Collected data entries
--- START ---
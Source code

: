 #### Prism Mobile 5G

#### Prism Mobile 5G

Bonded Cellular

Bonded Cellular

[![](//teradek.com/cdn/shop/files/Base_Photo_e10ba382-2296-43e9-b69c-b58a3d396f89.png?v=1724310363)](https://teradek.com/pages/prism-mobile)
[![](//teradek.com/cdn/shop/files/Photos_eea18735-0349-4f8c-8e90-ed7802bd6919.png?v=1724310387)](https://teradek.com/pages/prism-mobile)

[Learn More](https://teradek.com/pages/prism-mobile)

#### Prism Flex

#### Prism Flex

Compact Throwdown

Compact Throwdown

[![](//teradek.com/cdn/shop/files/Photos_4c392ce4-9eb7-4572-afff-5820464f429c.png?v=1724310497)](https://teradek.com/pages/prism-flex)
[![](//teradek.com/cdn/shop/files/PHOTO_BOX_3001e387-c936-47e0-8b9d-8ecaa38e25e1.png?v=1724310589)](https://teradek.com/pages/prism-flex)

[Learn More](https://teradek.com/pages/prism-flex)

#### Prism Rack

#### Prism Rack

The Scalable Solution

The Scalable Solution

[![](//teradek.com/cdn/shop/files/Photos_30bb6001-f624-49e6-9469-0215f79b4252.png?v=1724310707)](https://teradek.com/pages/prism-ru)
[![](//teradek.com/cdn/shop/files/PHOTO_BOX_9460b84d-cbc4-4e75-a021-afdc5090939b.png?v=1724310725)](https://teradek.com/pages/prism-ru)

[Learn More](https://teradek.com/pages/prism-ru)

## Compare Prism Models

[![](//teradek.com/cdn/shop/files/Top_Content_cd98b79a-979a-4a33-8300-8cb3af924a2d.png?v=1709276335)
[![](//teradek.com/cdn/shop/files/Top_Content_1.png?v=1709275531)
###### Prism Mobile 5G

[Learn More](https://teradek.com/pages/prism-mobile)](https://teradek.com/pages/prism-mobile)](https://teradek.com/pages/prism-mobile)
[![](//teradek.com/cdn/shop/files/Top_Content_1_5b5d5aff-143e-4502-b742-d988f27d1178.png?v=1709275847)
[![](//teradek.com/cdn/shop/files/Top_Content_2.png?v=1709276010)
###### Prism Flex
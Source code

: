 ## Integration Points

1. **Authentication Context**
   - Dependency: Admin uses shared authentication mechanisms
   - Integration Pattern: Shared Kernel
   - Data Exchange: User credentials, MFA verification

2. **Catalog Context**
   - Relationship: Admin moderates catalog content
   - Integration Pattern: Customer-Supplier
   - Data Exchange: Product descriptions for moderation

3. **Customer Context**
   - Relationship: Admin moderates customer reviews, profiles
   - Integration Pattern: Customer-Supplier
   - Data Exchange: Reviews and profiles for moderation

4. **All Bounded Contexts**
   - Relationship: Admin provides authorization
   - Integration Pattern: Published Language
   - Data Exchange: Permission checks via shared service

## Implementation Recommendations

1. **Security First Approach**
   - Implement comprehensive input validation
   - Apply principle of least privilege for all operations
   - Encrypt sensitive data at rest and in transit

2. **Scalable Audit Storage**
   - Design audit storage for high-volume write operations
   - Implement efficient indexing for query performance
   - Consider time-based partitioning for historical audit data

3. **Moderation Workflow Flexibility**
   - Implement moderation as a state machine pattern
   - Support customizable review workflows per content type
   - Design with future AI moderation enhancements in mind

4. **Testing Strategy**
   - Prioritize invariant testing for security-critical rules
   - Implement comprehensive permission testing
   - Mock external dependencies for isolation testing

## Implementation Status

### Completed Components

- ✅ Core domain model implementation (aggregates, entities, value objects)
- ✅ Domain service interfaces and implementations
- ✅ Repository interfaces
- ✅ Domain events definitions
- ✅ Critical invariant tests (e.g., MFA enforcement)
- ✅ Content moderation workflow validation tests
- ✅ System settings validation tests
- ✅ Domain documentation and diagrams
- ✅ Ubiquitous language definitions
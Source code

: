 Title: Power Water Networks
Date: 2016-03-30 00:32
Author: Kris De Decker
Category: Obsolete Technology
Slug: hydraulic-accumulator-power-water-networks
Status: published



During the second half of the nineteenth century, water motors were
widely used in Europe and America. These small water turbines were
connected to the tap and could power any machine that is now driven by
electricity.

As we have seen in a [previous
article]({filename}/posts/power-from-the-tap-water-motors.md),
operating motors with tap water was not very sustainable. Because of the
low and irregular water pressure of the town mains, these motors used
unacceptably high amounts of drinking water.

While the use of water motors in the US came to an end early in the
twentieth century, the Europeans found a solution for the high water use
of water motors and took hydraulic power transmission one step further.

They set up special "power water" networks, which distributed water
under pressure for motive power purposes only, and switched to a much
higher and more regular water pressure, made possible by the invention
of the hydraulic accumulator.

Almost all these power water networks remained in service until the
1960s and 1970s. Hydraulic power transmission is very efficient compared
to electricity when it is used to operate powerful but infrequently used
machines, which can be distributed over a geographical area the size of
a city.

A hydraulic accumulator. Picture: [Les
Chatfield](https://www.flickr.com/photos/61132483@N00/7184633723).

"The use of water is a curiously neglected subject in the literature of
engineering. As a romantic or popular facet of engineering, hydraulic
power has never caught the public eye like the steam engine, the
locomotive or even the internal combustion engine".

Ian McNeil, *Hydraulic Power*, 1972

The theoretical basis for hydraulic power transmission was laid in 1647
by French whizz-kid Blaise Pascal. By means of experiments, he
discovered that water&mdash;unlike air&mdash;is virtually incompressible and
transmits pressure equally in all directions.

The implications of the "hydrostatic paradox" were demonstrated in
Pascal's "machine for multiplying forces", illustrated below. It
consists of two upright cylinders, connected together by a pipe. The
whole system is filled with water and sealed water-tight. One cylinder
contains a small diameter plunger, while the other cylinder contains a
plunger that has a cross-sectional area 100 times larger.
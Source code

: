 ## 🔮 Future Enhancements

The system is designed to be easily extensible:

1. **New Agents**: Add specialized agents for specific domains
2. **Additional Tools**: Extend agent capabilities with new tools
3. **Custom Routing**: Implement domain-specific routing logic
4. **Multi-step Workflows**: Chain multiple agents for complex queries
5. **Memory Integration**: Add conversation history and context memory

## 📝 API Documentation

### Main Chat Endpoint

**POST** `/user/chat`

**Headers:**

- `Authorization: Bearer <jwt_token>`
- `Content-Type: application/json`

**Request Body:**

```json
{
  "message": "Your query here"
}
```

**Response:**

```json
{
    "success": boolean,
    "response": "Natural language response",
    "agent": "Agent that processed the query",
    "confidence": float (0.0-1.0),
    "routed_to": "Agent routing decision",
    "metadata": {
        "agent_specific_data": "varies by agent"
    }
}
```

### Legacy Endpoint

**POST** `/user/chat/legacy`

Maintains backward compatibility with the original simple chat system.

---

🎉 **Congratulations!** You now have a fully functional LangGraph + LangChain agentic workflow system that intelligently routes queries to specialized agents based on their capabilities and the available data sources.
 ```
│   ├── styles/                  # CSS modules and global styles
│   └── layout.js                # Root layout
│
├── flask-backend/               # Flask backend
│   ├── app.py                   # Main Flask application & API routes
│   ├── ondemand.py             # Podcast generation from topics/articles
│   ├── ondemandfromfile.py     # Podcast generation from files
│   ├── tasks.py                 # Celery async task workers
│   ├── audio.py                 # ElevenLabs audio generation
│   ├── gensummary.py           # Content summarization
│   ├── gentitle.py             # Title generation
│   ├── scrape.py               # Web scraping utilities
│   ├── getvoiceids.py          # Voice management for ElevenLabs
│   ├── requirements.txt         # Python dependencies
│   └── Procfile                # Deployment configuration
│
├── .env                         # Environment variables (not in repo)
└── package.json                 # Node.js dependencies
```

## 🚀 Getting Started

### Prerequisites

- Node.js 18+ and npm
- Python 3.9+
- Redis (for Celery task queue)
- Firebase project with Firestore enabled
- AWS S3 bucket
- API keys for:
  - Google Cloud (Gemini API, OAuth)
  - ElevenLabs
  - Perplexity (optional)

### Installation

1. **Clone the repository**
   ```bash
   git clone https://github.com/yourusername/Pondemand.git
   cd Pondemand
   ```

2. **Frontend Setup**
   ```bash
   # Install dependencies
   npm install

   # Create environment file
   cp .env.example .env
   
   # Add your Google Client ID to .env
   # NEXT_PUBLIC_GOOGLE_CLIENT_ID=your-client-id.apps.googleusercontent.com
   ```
--- END ---
### Description of the task
Of the entries above, repeat exactly the lines from the line with "Title: Power Water Networks" through the line with "of water motors and", both of them included.

### Exercise solution
: Title: Power Water Networks
Date: 2016-03-30 00:32
Author: Kris De Decker
Category: Obsolete Technology
Slug: hydraulic-accumulator-power-water-networks
Status: published



During the second half of the nineteenth century, water motors were
widely used in Europe and America. These small water turbines were
connected to the tap and could power any machine that is now driven by
electricity.

As we have seen in a [previous
article]({filename}/posts/power-from-the-tap-water-motors.md),
operating motors with tap water was not very sustainable. Because of the
low and irregular water pressure of the town mains, these motors used
unacceptably high amounts of drinking water.

While the use of water motors in the US came to an end early in the
twentieth century, the Europeans found a solution for the high water use
of water motors and took hydraulic power transmission one step further.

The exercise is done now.